» Action item: Write out every entry precisely as given, leaving the pictures out.

» Provided records:
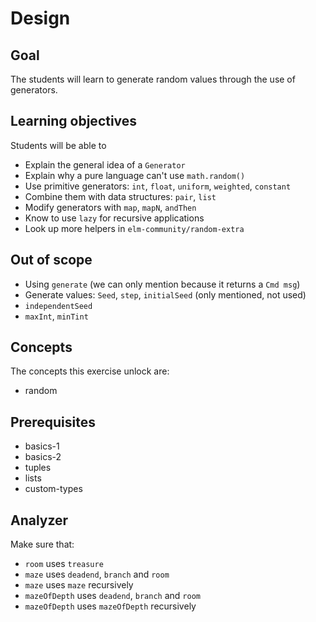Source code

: # Design

## Goal

The students will learn to generate random values through the use of generators.

## Learning objectives

Students will be able to

- Explain the general idea of a `Generator`
- Explain why a pure language can't use `math.random()`
- Use primitive generators: `int`, `float`, `uniform`, `weighted`, `constant`
- Combine them with data structures: `pair`, `list`
- Modify generators with `map`, `mapN`, `andThen`
- Know to use `lazy` for recursive applications
- Look up more helpers in `elm-community/random-extra`

## Out of scope

- Using `generate` (we can only mention because it returns a `Cmd msg`)
- Generate values: `Seed`, `step`, `initialSeed` (only mentioned, not used)
- `independentSeed`
- `maxInt`, `minTint`

## Concepts

The concepts this exercise unlock are:

- random

## Prerequisites

- basics-1
- basics-2
- tuples
- lists
- custom-types

## Analyzer

Make sure that:

- `room` uses `treasure`
- `maze` uses `deadend`, `branch` and `room`
- `maze` uses `maze` recursively
- `mazeOfDepth` uses `deadend`, `branch` and `room`
- `mazeOfDepth` uses `mazeOfDepth` recursively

» Final answer:
Source code

: # Design

## Goal

The students will learn to generate random values through the use of generators.

## Learning objectives

Students will be able to

- Explain the general idea of a `Generator`
- Explain why a pure language can't use `math.random()`
- Use primitive generators: `int`, `float`, `uniform`, `weighted`, `constant`
- Combine them with data structures: `pair`, `list`
- Modify generators with `map`, `mapN`, `andThen`
- Know to use `lazy` for recursive applications
- Look up more helpers in `elm-community/random-extra`

## Out of scope

- Using `generate` (we can only mention because it returns a `Cmd msg`)
- Generate values: `Seed`, `step`, `initialSeed` (only mentioned, not used)
- `independentSeed`
- `maxInt`, `minTint`

## Concepts

The concepts this exercise unlock are:

- random

## Prerequisites

- basics-1
- basics-2
- tuples
- lists
- custom-types

## Analyzer

Make sure that:

- `room` uses `treasure`
- `maze` uses `deadend`, `branch` and `room`
- `maze` uses `maze` recursively
- `mazeOfDepth` uses `deadend`, `branch` and `room`
- `mazeOfDepth` uses `mazeOfDepth` recursively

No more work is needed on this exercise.